Big Data Definition
Data is defined as a collection of data so large that it becomes difficult to process using traditional techniques. There are three broad aspects of big data:
The complexity of working with so many dimensions drives the need for a wide variety of data technologies to filter information and make the data appear to better solve problems. Filters reduce dimensionality by removing redundant information from high-latitude datasets.
We can think of will be as an information compression of the data, similar to compressing a 1000 1000 image to 64 64 resolution, again to be able to understand what the picture means.
The core algorithm in big data dimensionality reduction is SVD, which we call singular value decomposition.The formula for SVD is:
The meaning of this formula is that the original data matrix M is decomposed into the product of three matrices.
The key thing is to understand what s stands for, for example, the sum of all elements of s is 100, and the first value of s is 99, which means that 99% of the information is stored in the first column of U and Vh. So you can happily discard all the remaining columns after the first column without losing important information about the data, only 1% of the information is lost, which is not too important for the data.
The data M that needs to be downscaled in this example consists of 4 samples, each consisting of 3 feature values. Here's how we'll use the svd function of the linalg module, to decompose the matrix:
The values in s show that the first column contains most of the information (more than 80%). The second column has some values (about 14%), and the third column contains information about participation.
Of course the svd formula is invertible, that is, these three matrices from the decomposition can still be restored to the original matrix by dot-multiplication. Note that the matrix s is actually a diagonal matrix, and the reduction uses the diagonal matrix to participate in the operation.
You can see that the back_M after the reduction is the same as the M matrix before.
Starting with the three matrices output by the SVD, figure out how to remove the third column. u takes U[:,:2] and becomes (4,2), s takes s[:2] and becomes (2,), and Vh takes Vh[:2,:] and becomes (2,3)
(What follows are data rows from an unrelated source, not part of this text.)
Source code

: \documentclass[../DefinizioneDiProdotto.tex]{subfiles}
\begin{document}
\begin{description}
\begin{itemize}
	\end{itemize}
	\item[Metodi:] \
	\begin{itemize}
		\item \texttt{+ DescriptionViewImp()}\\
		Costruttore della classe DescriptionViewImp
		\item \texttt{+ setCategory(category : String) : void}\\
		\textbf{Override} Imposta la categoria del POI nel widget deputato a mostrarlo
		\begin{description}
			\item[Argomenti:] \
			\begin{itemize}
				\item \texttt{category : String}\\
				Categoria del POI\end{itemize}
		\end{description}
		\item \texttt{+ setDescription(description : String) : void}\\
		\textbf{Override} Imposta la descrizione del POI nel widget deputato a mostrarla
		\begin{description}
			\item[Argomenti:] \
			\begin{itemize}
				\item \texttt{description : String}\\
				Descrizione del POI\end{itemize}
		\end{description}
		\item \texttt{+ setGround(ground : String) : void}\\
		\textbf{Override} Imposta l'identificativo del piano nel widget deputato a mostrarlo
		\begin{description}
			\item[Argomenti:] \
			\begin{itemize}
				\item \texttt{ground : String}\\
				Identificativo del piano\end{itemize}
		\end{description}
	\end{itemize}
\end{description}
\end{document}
You can see that even if you lose the value of the last column, the reduction has some difference compared to the past, but it's not very much. That is, you can save the past values in fewer dimensions.
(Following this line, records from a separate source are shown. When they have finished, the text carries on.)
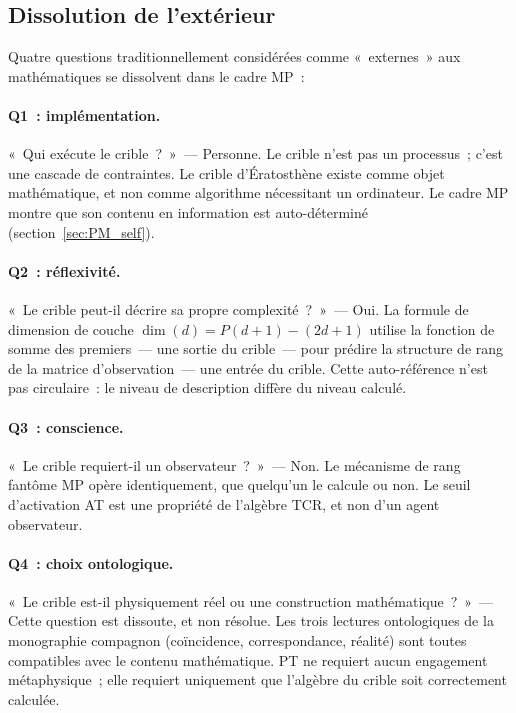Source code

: \documentclass[12pt,a4paper]{article}
\begin{document}
\subsection{Dissolution de l'extérieur}
\label{sec:PM_exterior}

Quatre questions traditionnellement considérées comme «~externes~» aux
mathématiques se dissolvent dans le cadre MP~:

\paragraph{Q1~: implémentation.}
«~Qui exécute le crible~?~»~--- Personne. Le crible n'est pas un
processus~; c'est une cascade de contraintes. Le crible
d'Ératosthène existe comme objet mathématique, et non comme
algorithme nécessitant un ordinateur. Le cadre MP montre que son
contenu en information est auto-déterminé
(section~\ref{sec:PM_self}).

\paragraph{Q2~: réflexivité.}
«~Le crible peut-il décrire sa propre complexité~?~»~--- Oui. La
formule de dimension de couche $\dim(d) = P(d{+}1) - (2d{+}1)$
utilise la fonction de somme des premiers~--- une sortie du
crible~--- pour prédire la structure de rang de la matrice
d'observation~--- une entrée du crible. Cette auto-référence n'est
pas circulaire~: le niveau de description diffère du niveau calculé.

\paragraph{Q3~: conscience.}
«~Le crible requiert-il un observateur~?~»~--- Non. Le mécanisme de
rang fantôme MP opère identiquement, que quelqu'un le calcule ou
non. Le seuil d'activation AT est une propriété de l'algèbre TCR, et
non d'un agent observateur.

\paragraph{Q4~: choix ontologique.}
«~Le crible est-il physiquement réel ou une construction
mathématique~?~»~--- Cette question est dissoute, et non résolue. Les
trois lectures ontologiques de la monographie compagnon (coïncidence,
correspondance, réalité) sont toutes compatibles avec le contenu
mathématique. PT ne requiert aucun engagement métaphysique~; elle
requiert uniquement que l'algèbre du crible soit correctement
calculée.
\end{document}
Seeing this, you might be a little confused about where the dimensionality has been reduced. From the (4,3) matrix in the past to the three matrices (4,3)(3,)(3,3), not only the dimensionality is not reduced, but also add some data.
Say we ignore the information in the last column and turn it into three matrices (4,1),(1,),(1,3), from the past 4x3=12 numbers to the current 4+1+3 numbers, it does drop. But how should we use these three matrices to engage in machine learning?